Quanto à formação de Rede, ficou claro o interesse de colaboração por parte do conjunto de emissoras estaduais da ABEPEC, a Associação Brasileira das Emissoras Públicas, Educativas e Culturais. A horizontalidade na prática de Rede foi definida como meta a ser construída a médio prazo, considerando-se como etapa inicial uma relação mais vertical, a partir da liderança da TV Brasil na programação telejornalística diária e no desenvolvimento de conteúdos. Previu-se a articulação da rede a partir de três ações: disponibilização de programação, investimento em produção de conteúdos, investimento em infra-estrutura técnica para produção e transmissão.

Os profissionais de televisão, os representantes dos distintos segmentos da televisão pública, os técnicos, os economistas, os acadêmicos e as autoridades federais e estaduais que estão trabalhando desde junho de 2006, ininterruptamente, na elaboração desse desenho, pautaram-se pela certeza de que a refundação da TV Pública é tema chave não apenas para o desenvolvimento do audiovisual no País, mas sim para o desenvolvimento econômico e espiritual da nossa sociedade. O encontro da Bahia ratificou a necessidade essencial, alicerçante, para que a TV Brasil seja inovadora e popular, da diversidade cultural e da multiplicidade de pontos-de-vista e opiniões. O desafio da diversidade ao qual ela se propõe vai além de garantir espaço e voz para todos: não quer mostrar um carnaval de temas, um desfile de identidades, mas sim expor conflitos, interações e imaginações com a perspectiva de formação crítica do cidadão. Esse desafio se ramificanos esforços que estão sendo aplicados à criação de novos modelos de sustentação, de novas conformações negociais, de novos formatos e de construção da audiência.

A TV Brasil nasce em um momento de mudanças tecnológicas. A digitalização altera não apenas a qualidade da imagem, mas a forma como se assiste e como se faz televisão. Este processo se aprofunda com o funcionamento integrado com a internet, que alça o espectador à condição de programador e de produtor. Em um país como o Brasil, os desafios da interatividade também apontam para a necessidade de alcançar objetivos educacionais e inclusivos. A chegada de serviços públicos à população de baixa renda é uma preocupação permanente e a interatividade é parte da resposta a ela. As escolhas de uso das tecnologias podem fazer com que se moldem com mais clareza os espaços dos canais comerciais e dos públicos. Muito além da alta definição alardeada pelas emissoras comerciais e da venda de produtos pelos canais de retorno, a TV Pública pode se diferenciar por uma interatividade educativa e cidadã.

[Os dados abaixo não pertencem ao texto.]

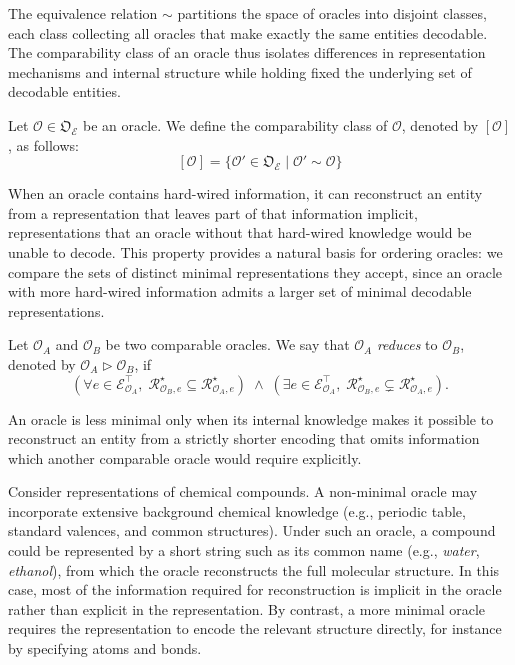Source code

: The equivalence relation $\sim$ partitions the space of oracles into disjoint classes, each class collecting all oracles that make exactly the same entities decodable. The comparability class of an oracle thus isolates differences in representation mechanisms and internal structure while holding fixed the underlying set of decodable entities. 

\begin{definition}
Let $\mathcal O \in \mathfrak O_{\mathcal E}$ be an oracle. We define the comparability class of $\mathcal O$, denoted by $[\mathcal{O}]$, as follows:
\[
[\mathcal O] = \{\mathcal O'\in\mathfrak O_{\mathcal E}\mid \mathcal O'\sim \mathcal O\}
\]
\end{definition}

When an oracle contains hard-wired information, it can reconstruct an entity from a representation that leaves part of that information implicit, representations that an oracle without that hard-wired knowledge would be unable to decode. This property provides a natural basis for ordering oracles: we compare the sets of distinct minimal representations they accept, since an oracle with more hard-wired information admits a larger set of minimal decodable representations.

\begin{definition}
Let $\mathcal{O}_A$ and $\mathcal{O}_B$ be two comparable oracles. We say that $\mathcal{O}_A$ \emph{reduces} to $\mathcal{O}_B$, denoted by $\mathcal{O}_A \triangleright \mathcal{O}_B$, if
\[
\left(
\forall e \in \mathcal{E}^\top_{\mathcal{O}_A},\;
\mathcal{R}^\star_{\mathcal{O}_B, e} \subseteq \mathcal{R}^\star_{\mathcal{O}_A, e}
\right)
\;\wedge\;
\left(
\exists e \in \mathcal{E}^\top_{\mathcal{O}_A},\;
\mathcal{R}^\star_{\mathcal{O}_B, e} \subsetneq \mathcal{R}^\star_{\mathcal{O}_A, e}
\right).
\]
\end{definition}

\noindent
An oracle is less minimal only when its internal knowledge makes it possible to reconstruct an entity from a strictly shorter encoding that omits information which another comparable oracle would require explicitly.

\begin{example}
Consider representations of chemical compounds. A non-minimal oracle may incorporate extensive background chemical knowledge (e.g., periodic table, standard valences, and common structures). Under such an oracle, a compound could be represented by a short string such as its common name (e.g., \emph{water}, \emph{ethanol}), from which the oracle reconstructs the full molecular structure. In this case, most of the information required for reconstruction is implicit in the oracle rather than explicit in the representation. By contrast, a more minimal oracle requires the representation to encode the relevant structure directly, for instance by specifying atoms and bonds.
\end{example}

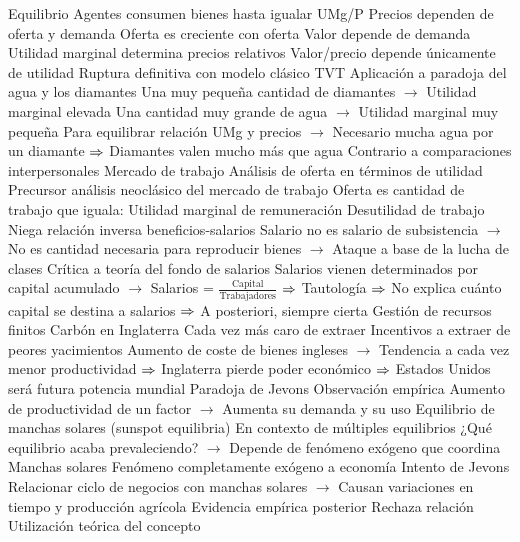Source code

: \documentclass{nuevotema}
\begin{document}
\begin{esquemal}
				\4 Equilibrio
				\4[] Agentes consumen bienes hasta igualar UMg/P
				\4[] Precios dependen de oferta y demanda
				\4[] Oferta es creciente con oferta
				\4[$\then$] Valor depende de demanda
				\4[$\then$] Utilidad marginal determina precios relativos
				\4[$\then$] Valor/precio depende únicamente de utilidad
				\4[] Ruptura definitiva con modelo clásico TVT
				\4 Aplicación a paradoja del agua y los diamantes
				\4[] Una muy pequeña cantidad de diamantes
				\4[] $\to$ Utilidad marginal elevada
				\4[] Una cantidad muy grande de agua
				\4[] $\to$ Utilidad marginal muy pequeña
				\4[] Para equilibrar relación UMg y precios
				\4[] $\to$ Necesario mucha agua por un diamante
				\4[] $\then$ Diamantes valen mucho más que agua
				\4 Contrario a comparaciones interpersonales
			\3 Mercado de trabajo
				\4 Análisis de oferta en términos de utilidad
				\4[] Precursor análisis neoclásico del mercado de trabajo
				\4 Oferta es cantidad de trabajo que iguala:
				\4[] Utilidad marginal de remuneración
				\4[] Desutilidad de trabajo
				\4 Niega relación inversa beneficios-salarios
				\4[] Salario no es salario de subsistencia
				\4[] $\to$ No es cantidad necesaria para reproducir bienes
				\4[] $\to$ Ataque a base de la lucha de clases
				\4 Crítica a teoría del fondo de salarios
				\4[] Salarios vienen determinados por capital acumulado
				\4[] $\to$ Salarios = $\frac{\text{Capital}}{\text{Trabajadores}}$
				\4[] $\then$ Tautología
				\4[] $\then$ No explica cuánto capital se destina a salarios
				\4[] $\then$ A posteriori, siempre cierta
			\3 Gestión de recursos finitos
				\4 Carbón en Inglaterra
				\4[] Cada vez más caro de extraer
				\4[] Incentivos a extraer de peores yacimientos
				\4[] Aumento de coste de bienes ingleses
				\4[] $\to$ Tendencia a cada vez menor productividad
				\4[] $\then$ Inglaterra pierde poder económico
				\4[] $\then$ Estados Unidos será futura potencia mundial
				\4 Paradoja de Jevons
				\4[] Observación empírica
				\4[] Aumento de productividad de un factor
				\4[] $\to$ Aumenta su demanda y su uso
			\3 Equilibrio de manchas solares (sunspot equilibria)
				\4 En contexto de múltiples equilibrios
				\4 ¿Qué equilibrio acaba prevaleciendo?
				\4[] $\to$ Depende de fenómeno exógeno que coordina
				\4 Manchas solares
				\4[] Fenómeno completamente exógeno a economía
				\4 Intento de Jevons
				\4[] Relacionar ciclo de negocios con manchas solares
				\4[] $\to$ Causan variaciones en tiempo y producción agrícola
				\4 Evidencia empírica posterior
				\4[] Rechaza relación
				\4 Utilización teórica del concepto

\end{esquemal}
\end{document}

Frente aos campos que se abrem, as TVs Públicas seguem com a necessidade de superar o atraso tecnológico em que se encontram, questão que só será resolvida se aliada ao debate de financiamento dos canais, que deverão ser oriundos, como diz a Carta de Brasília, de fontes múltiplas, com a participação significativa de orçamentos públicos e de fundos não-contingenciáveis. A formação expansiva da rede pública passará pela revitalização das estruturas estaduais, pela ampliação de sua capacidade de produção, garantindo material qualificado para a rede e o fortalecimento de cada emissora nos cenários regionais. Para tanto, para ser realmente pública, esta TV obrigatoriamente terá autonomia em relação ao poder político e ao poder econômico, com gestão operada por órgão colegiado representativo da sociedade, sem maioria do governo ou do Estado. O papel do Estado na comunicação pública não é o de determinar conteúdos, mas o de ser um agente que fomenta a participação democrática, sistematiza os acúmulos, garante regulação da atividade e o financiamento deste instrumento de universalização dos direitos àcomunicação, à educação e à cultura.